(四)溶液配制
2026年07月08日
(四)溶液配制
1.细胞冻存(图5-8)
(1)提前配制冻存液。
(2)胰酶消化细胞后,用完全培养基中和,在200 g离心4~5 min,吸掉上清液后使用冻存液重悬细胞。一般情况下,10 cm 皿细胞长满后,可冻存2~3支,细胞浓度约为几百万/ml。
(3)将1 ml细胞悬液转移至单个冻存管中,在冻存管上注明“细胞名称,细胞代数,日期,姓名”。
(4)戴棉手套将冻存管放到冻存盒(确保冻存盒中有足量的100%异丙醇)里,然后将冻存盒转移到-80℃冰箱中过夜(至少4 h)。
(5)第二天将冻存管快速转移至约-190℃液氮罐中,长期保存。应戴棉手套操作,防止冻伤。

图5-8 细胞冻存操作过程
2.细胞复苏(图5-9)(https://www.daowen.com)
(1)在37℃水浴中预热完全培养基5 min。
(2)吸取5 ml预热好的完全培养基,加入到15 ml离心管中。
(3)从液氮中取出一支冻存细胞,并放置于37℃水浴中直至溶解到只剩下一小点冰块时拿出(1~2 min),用70%乙醇消毒冻存管外表面后拿到生物安全柜内。
(4)吸取已解冻的细胞悬液,转移至含有完全培养基的15 ml离心管中,再吸取1 ml完全培养基冲洗冻存管内残留的细胞,一并收集到15 ml离心管中,盖紧管盖后轻轻颠倒混匀2~3次。

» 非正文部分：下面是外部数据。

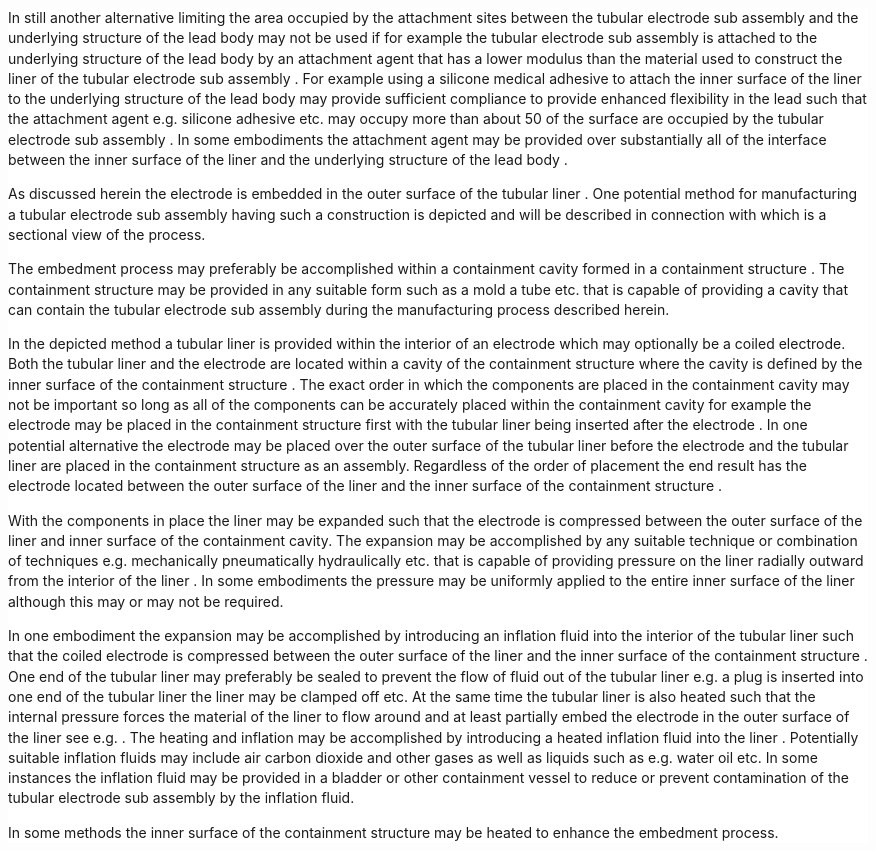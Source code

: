In still another alternative limiting the area occupied by the attachment sites between the tubular electrode sub assembly and the underlying structure of the lead body may not be used if for example the tubular electrode sub assembly is attached to the underlying structure of the lead body by an attachment agent that has a lower modulus than the material used to construct the liner of the tubular electrode sub assembly . For example using a silicone medical adhesive to attach the inner surface of the liner to the underlying structure of the lead body may provide sufficient compliance to provide enhanced flexibility in the lead such that the attachment agent e.g. silicone adhesive etc. may occupy more than about 50 of the surface are occupied by the tubular electrode sub assembly . In some embodiments the attachment agent may be provided over substantially all of the interface between the inner surface of the liner and the underlying structure of the lead body .

As discussed herein the electrode is embedded in the outer surface of the tubular liner . One potential method for manufacturing a tubular electrode sub assembly having such a construction is depicted and will be described in connection with which is a sectional view of the process.

The embedment process may preferably be accomplished within a containment cavity formed in a containment structure . The containment structure may be provided in any suitable form such as a mold a tube etc. that is capable of providing a cavity that can contain the tubular electrode sub assembly during the manufacturing process described herein.

In the depicted method a tubular liner is provided within the interior of an electrode which may optionally be a coiled electrode. Both the tubular liner and the electrode are located within a cavity of the containment structure where the cavity is defined by the inner surface of the containment structure . The exact order in which the components are placed in the containment cavity may not be important so long as all of the components can be accurately placed within the containment cavity for example the electrode may be placed in the containment structure first with the tubular liner being inserted after the electrode . In one potential alternative the electrode may be placed over the outer surface of the tubular liner before the electrode and the tubular liner are placed in the containment structure as an assembly. Regardless of the order of placement the end result has the electrode located between the outer surface of the liner and the inner surface of the containment structure .

With the components in place the liner may be expanded such that the electrode is compressed between the outer surface of the liner and inner surface of the containment cavity. The expansion may be accomplished by any suitable technique or combination of techniques e.g. mechanically pneumatically hydraulically etc. that is capable of providing pressure on the liner radially outward from the interior of the liner . In some embodiments the pressure may be uniformly applied to the entire inner surface of the liner although this may or may not be required.

In one embodiment the expansion may be accomplished by introducing an inflation fluid into the interior of the tubular liner such that the coiled electrode is compressed between the outer surface of the liner and the inner surface of the containment structure . One end of the tubular liner may preferably be sealed to prevent the flow of fluid out of the tubular liner e.g. a plug is inserted into one end of the tubular liner the liner may be clamped off etc. At the same time the tubular liner is also heated such that the internal pressure forces the material of the liner to flow around and at least partially embed the electrode in the outer surface of the liner see e.g. . The heating and inflation may be accomplished by introducing a heated inflation fluid into the liner . Potentially suitable inflation fluids may include air carbon dioxide and other gases as well as liquids such as e.g. water oil etc. In some instances the inflation fluid may be provided in a bladder or other containment vessel to reduce or prevent contamination of the tubular electrode sub assembly by the inflation fluid.

In some methods the inner surface of the containment structure may be heated to enhance the embedment process.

(5)200 g离心3~5 min,吸弃上清液并用1~2 ml完全培养基重悬细胞沉淀,将细胞悬液转移至10 cm 皿中,加入完全培养基9 ml。

图5-9 细胞复苏操作过程
(6)放入37℃、5%CO2培养箱中,十字交叉摇匀后静置培养。
(7)待细胞长到80%~90%融合度时,就可以对细胞进行传代了。